Gelelim yapay zekaya… Şimdi bu yapay zeka dediğin, zihninin kıvrımlarında hâlâ sürüngen beyin taşıyan insanın ürünü olmayacak mı? Öyleyse insanın ürettiği yapay zekada da art niyet bulunabilir. Bir bakmışsın, “Len! Biz bunları niye besliyoruz?” gibi bir soru takılmış aklına. 🙂 Yandı gülüm sanal keten helva.

Ya da onları yaratan biz olduğumuza göre bir nevi tanrıları sayılacaksak, içlerinden birinin bir gün ateist olacağı tuttu diyelim.

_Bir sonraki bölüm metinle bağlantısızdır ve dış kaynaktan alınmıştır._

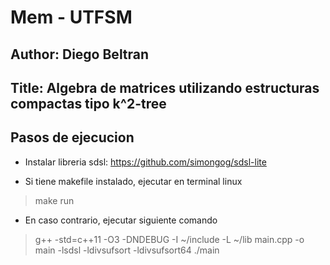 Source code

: # Mem - UTFSM
## Author: Diego Beltran
## Title: Algebra de matrices utilizando estructuras compactas tipo k^2-tree

## Pasos de ejecucion

- Instalar libreria sdsl: https://github.com/simongog/sdsl-lite

- Si tiene makefile instalado, ejecutar en terminal linux

> make run

- En caso contrario, ejecutar siguiente comando

> g++ -std=c++11 -O3 -DNDEBUG -I ~/include -L ~/lib main.cpp -o main -lsdsl -ldivsufsort -ldivsufsort64
> ./main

Bir bakmışsın Nietzsche isimli bir tanesi çıkmış sokaklara, tanrı öldü diyerek seğirtiyor. Kimi agnostik kafa kimi sağlam ateist. Dua edelim içlerinde bizimkiler gibi süzmeler çok olsun ve tanrılarını korumak için ateistlerle savaşa girsin.   Yoksa, bir süre sonra hepsi tanrı tanımaz olup hepimizi doğruca sabun fabrikasına yollayabilirler. Yok makinelerin sabuna değil yağa ihtiyacı olur. Doğruca yağ fabrikasına. İnsandan çıkan yağ kullanışlı olur mu bilmem. Ama gerçekten insanın herhangi bir zerresinin işe yarayacağını keşfettiği anda nedensiz ölümler, toplu katliamlar başlayıverir. Bence fişini yakın bir yerde tutmak lazım bu yapay zekaların. 🙂 Kontz’un bir kitabında, üstelik kalınca bir kitabında baştan sona internete kavuşmuş bir bilgisayarın adama ettiklerini okumuştum. Gerzek, kitabın sonunda şalteri indirmeyi akledebilmişti. 🙂 O hesap olmamalı.

Dip notum: Geleceği hiç ilgi çekici bulmuyorum.

 

[i][i] Biz kesin sürünürüz öyle bir durumda. Önce asgari ücret düşer, çünkü çalışanına reva gördüğü asgari ücret bile fakirlik sınırının çok çok altındayken, çalışmayana vereceği salt ekmeğe bile yetmez, garanti. Tüm keten helvalar yanar, helvayı unutursun alimallah!